-- TO DO --
Print the data once more, exactly as given. Drop the pictures.

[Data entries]
'''
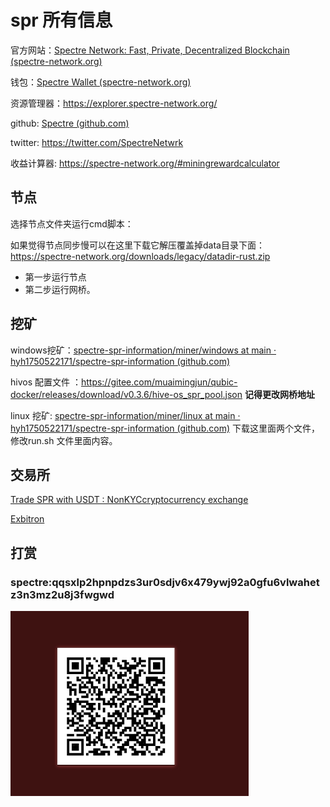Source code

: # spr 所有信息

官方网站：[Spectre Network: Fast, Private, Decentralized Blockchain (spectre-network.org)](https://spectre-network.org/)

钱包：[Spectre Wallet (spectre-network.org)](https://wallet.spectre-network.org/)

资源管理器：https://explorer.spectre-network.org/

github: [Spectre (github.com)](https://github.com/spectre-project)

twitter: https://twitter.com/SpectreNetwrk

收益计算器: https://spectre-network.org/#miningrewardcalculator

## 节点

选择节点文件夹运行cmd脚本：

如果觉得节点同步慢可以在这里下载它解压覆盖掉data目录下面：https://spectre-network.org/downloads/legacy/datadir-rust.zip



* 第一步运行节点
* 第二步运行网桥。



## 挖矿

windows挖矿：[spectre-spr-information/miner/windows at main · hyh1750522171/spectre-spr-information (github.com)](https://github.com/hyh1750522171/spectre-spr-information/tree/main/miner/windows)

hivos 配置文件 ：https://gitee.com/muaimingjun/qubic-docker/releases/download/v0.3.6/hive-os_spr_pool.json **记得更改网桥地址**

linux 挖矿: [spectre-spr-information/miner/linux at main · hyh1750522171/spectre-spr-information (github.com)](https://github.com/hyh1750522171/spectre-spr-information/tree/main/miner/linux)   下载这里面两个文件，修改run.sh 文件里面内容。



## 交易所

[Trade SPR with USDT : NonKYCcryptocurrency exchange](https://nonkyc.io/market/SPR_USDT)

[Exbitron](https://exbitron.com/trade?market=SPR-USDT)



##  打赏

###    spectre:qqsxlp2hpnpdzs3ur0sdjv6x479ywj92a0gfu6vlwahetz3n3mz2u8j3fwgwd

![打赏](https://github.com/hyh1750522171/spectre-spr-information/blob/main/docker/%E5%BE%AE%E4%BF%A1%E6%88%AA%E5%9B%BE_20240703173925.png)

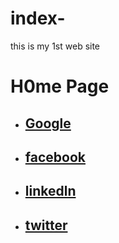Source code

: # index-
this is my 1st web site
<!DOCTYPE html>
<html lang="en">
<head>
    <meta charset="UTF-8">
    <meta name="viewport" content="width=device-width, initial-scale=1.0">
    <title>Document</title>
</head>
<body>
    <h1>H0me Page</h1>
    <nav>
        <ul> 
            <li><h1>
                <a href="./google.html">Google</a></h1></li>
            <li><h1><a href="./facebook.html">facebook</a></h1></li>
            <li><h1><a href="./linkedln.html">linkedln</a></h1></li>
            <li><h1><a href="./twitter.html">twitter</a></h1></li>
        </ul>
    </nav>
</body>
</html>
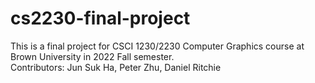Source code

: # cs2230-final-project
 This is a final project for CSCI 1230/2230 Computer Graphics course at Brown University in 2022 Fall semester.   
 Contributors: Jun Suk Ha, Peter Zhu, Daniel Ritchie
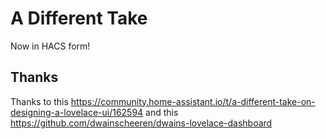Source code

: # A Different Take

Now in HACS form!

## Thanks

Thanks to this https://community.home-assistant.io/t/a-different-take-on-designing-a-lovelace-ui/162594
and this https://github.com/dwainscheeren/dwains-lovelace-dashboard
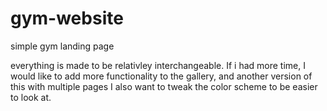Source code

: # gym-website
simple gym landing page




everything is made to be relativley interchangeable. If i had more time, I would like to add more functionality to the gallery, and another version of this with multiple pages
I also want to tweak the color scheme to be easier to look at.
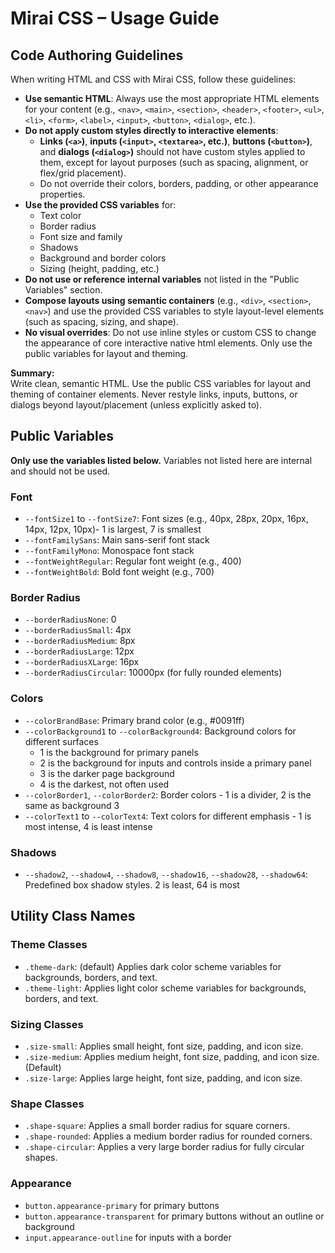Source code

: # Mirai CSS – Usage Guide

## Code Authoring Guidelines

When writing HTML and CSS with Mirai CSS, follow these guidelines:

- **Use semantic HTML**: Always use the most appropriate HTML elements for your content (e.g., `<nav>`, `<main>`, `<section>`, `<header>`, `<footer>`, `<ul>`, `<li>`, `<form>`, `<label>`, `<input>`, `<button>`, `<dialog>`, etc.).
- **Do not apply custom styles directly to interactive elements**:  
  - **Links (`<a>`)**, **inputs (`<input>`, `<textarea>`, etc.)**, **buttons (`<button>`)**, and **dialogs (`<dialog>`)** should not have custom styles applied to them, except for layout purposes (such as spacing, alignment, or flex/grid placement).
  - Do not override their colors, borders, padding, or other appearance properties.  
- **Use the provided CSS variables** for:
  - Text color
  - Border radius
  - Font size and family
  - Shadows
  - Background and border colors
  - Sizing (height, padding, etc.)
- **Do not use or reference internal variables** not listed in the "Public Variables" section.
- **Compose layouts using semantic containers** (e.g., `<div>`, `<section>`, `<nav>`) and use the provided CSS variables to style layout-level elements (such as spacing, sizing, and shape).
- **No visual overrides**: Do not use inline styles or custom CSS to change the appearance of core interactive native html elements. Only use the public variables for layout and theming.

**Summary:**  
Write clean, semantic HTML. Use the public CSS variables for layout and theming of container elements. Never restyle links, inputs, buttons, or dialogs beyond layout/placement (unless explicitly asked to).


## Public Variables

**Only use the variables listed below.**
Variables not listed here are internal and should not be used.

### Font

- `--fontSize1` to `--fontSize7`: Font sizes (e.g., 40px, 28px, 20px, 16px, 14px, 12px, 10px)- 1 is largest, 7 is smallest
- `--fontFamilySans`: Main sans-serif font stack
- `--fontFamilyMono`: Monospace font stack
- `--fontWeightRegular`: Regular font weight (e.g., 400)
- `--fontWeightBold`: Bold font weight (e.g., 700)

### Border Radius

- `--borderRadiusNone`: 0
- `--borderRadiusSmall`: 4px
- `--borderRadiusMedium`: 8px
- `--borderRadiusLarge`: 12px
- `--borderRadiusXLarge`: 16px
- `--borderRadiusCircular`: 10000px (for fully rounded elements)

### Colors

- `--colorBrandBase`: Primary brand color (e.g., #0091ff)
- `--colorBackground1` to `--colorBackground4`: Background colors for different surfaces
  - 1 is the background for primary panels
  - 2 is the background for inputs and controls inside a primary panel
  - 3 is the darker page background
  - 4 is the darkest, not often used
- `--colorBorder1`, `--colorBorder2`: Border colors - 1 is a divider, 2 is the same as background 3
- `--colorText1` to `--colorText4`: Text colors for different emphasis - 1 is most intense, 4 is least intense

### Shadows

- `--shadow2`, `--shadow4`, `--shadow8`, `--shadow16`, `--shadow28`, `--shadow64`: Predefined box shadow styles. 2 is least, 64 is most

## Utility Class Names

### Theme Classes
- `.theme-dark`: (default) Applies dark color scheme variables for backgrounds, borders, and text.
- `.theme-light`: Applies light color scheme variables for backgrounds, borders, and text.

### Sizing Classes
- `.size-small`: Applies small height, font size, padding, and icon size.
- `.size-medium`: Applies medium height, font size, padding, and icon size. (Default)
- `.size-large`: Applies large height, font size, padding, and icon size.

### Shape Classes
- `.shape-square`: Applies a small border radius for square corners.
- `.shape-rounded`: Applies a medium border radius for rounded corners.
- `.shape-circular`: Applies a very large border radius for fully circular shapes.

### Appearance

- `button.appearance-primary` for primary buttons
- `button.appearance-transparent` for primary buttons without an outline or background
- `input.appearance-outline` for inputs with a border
'''
-- FINISHED TASK --
Source code

: # spr 所有信息

官方网站：[Spectre Network: Fast, Private, Decentralized Blockchain (spectre-network.org)](https://spectre-network.org/)

钱包：[Spectre Wallet (spectre-network.org)](https://wallet.spectre-network.org/)

资源管理器：https://explorer.spectre-network.org/

github: [Spectre (github.com)](https://github.com/spectre-project)

twitter: https://twitter.com/SpectreNetwrk

收益计算器: https://spectre-network.org/#miningrewardcalculator

## 节点

选择节点文件夹运行cmd脚本：

如果觉得节点同步慢可以在这里下载它解压覆盖掉data目录下面：https://spectre-network.org/downloads/legacy/datadir-rust.zip



* 第一步运行节点
* 第二步运行网桥。



## 挖矿

windows挖矿：[spectre-spr-information/miner/windows at main · hyh1750522171/spectre-spr-information (github.com)](https://github.com/hyh1750522171/spectre-spr-information/tree/main/miner/windows)

hivos 配置文件 ：https://gitee.com/muaimingjun/qubic-docker/releases/download/v0.3.6/hive-os_spr_pool.json **记得更改网桥地址**

linux 挖矿: [spectre-spr-information/miner/linux at main · hyh1750522171/spectre-spr-information (github.com)](https://github.com/hyh1750522171/spectre-spr-information/tree/main/miner/linux)   下载这里面两个文件，修改run.sh 文件里面内容。



## 交易所

[Trade SPR with USDT : NonKYCcryptocurrency exchange](https://nonkyc.io/market/SPR_USDT)

[Exbitron](https://exbitron.com/trade?market=SPR-USDT)



##  打赏

###    spectre:qqsxlp2hpnpdzs3ur0sdjv6x479ywj92a0gfu6vlwahetz3n3mz2u8j3fwgwd

![打赏](https://github.com/hyh1750522171/spectre-spr-information/blob/main/docker/%E5%BE%AE%E4%BF%A1%E6%88%AA%E5%9B%BE_20240703173925.png)

Source code

: # index-
this is my 1st web site
<!DOCTYPE html>
<html lang="en">
<head>
    <meta charset="UTF-8">
    <meta name="viewport" content="width=device-width, initial-scale=1.0">
    <title>Document</title>
</head>
<body>
    <h1>H0me Page</h1>
    <nav>
        <ul> 
            <li><h1>
                <a href="./google.html">Google</a></h1></li>
            <li><h1><a href="./facebook.html">facebook</a></h1></li>
            <li><h1><a href="./linkedln.html">linkedln</a></h1></li>
            <li><h1><a href="./twitter.html">twitter</a></h1></li>
        </ul>
    </nav>
</body>
</html>
Source code

: # cs2230-final-project
 This is a final project for CSCI 1230/2230 Computer Graphics course at Brown University in 2022 Fall semester.   
 Contributors: Jun Suk Ha, Peter Zhu, Daniel Ritchie
Source code

: # A Different Take

Now in HACS form!

## Thanks

Thanks to this https://community.home-assistant.io/t/a-different-take-on-designing-a-lovelace-ui/162594
and this https://github.com/dwainscheeren/dwains-lovelace-dashboard
Source code

: # gym-website
simple gym landing page




everything is made to be relativley interchangeable. If i had more time, I would like to add more functionality to the gallery, and another version of this with multiple pages
I also want to tweak the color scheme to be easier to look at.
Source code

: # Mirai CSS – Usage Guide

## Code Authoring Guidelines

When writing HTML and CSS with Mirai CSS, follow these guidelines:

- **Use semantic HTML**: Always use the most appropriate HTML elements for your content (e.g., `<nav>`, `<main>`, `<section>`, `<header>`, `<footer>`, `<ul>`, `<li>`, `<form>`, `<label>`, `<input>`, `<button>`, `<dialog>`, etc.).
- **Do not apply custom styles directly to interactive elements**:  
  - **Links (`<a>`)**, **inputs (`<input>`, `<textarea>`, etc.)**, **buttons (`<button>`)**, and **dialogs (`<dialog>`)** should not have custom styles applied to them, except for layout purposes (such as spacing, alignment, or flex/grid placement).
  - Do not override their colors, borders, padding, or other appearance properties.  
- **Use the provided CSS variables** for:
  - Text color
  - Border radius
  - Font size and family
  - Shadows
  - Background and border colors
  - Sizing (height, padding, etc.)
- **Do not use or reference internal variables** not listed in the "Public Variables" section.
- **Compose layouts using semantic containers** (e.g., `<div>`, `<section>`, `<nav>`) and use the provided CSS variables to style layout-level elements (such as spacing, sizing, and shape).
- **No visual overrides**: Do not use inline styles or custom CSS to change the appearance of core interactive native html elements. Only use the public variables for layout and theming.

**Summary:**  
Write clean, semantic HTML. Use the public CSS variables for layout and theming of container elements. Never restyle links, inputs, buttons, or dialogs beyond layout/placement (unless explicitly asked to).


## Public Variables

**Only use the variables listed below.**
Variables not listed here are internal and should not be used.

### Font

- `--fontSize1` to `--fontSize7`: Font sizes (e.g., 40px, 28px, 20px, 16px, 14px, 12px, 10px)- 1 is largest, 7 is smallest
- `--fontFamilySans`: Main sans-serif font stack
- `--fontFamilyMono`: Monospace font stack
- `--fontWeightRegular`: Regular font weight (e.g., 400)
- `--fontWeightBold`: Bold font weight (e.g., 700)

### Border Radius

- `--borderRadiusNone`: 0
- `--borderRadiusSmall`: 4px
- `--borderRadiusMedium`: 8px
- `--borderRadiusLarge`: 12px
- `--borderRadiusXLarge`: 16px
- `--borderRadiusCircular`: 10000px (for fully rounded elements)

### Colors

- `--colorBrandBase`: Primary brand color (e.g., #0091ff)
- `--colorBackground1` to `--colorBackground4`: Background colors for different surfaces
  - 1 is the background for primary panels
  - 2 is the background for inputs and controls inside a primary panel
  - 3 is the darker page background
  - 4 is the darkest, not often used
- `--colorBorder1`, `--colorBorder2`: Border colors - 1 is a divider, 2 is the same as background 3
- `--colorText1` to `--colorText4`: Text colors for different emphasis - 1 is most intense, 4 is least intense

### Shadows

- `--shadow2`, `--shadow4`, `--shadow8`, `--shadow16`, `--shadow28`, `--shadow64`: Predefined box shadow styles. 2 is least, 64 is most

## Utility Class Names

### Theme Classes
- `.theme-dark`: (default) Applies dark color scheme variables for backgrounds, borders, and text.
- `.theme-light`: Applies light color scheme variables for backgrounds, borders, and text.

### Sizing Classes
- `.size-small`: Applies small height, font size, padding, and icon size.
- `.size-medium`: Applies medium height, font size, padding, and icon size. (Default)
- `.size-large`: Applies large height, font size, padding, and icon size.

### Shape Classes
- `.shape-square`: Applies a small border radius for square corners.
- `.shape-rounded`: Applies a medium border radius for rounded corners.
- `.shape-circular`: Applies a very large border radius for fully circular shapes.

### Appearance

- `button.appearance-primary` for primary buttons
- `button.appearance-transparent` for primary buttons without an outline or background
- `input.appearance-outline` for inputs with a border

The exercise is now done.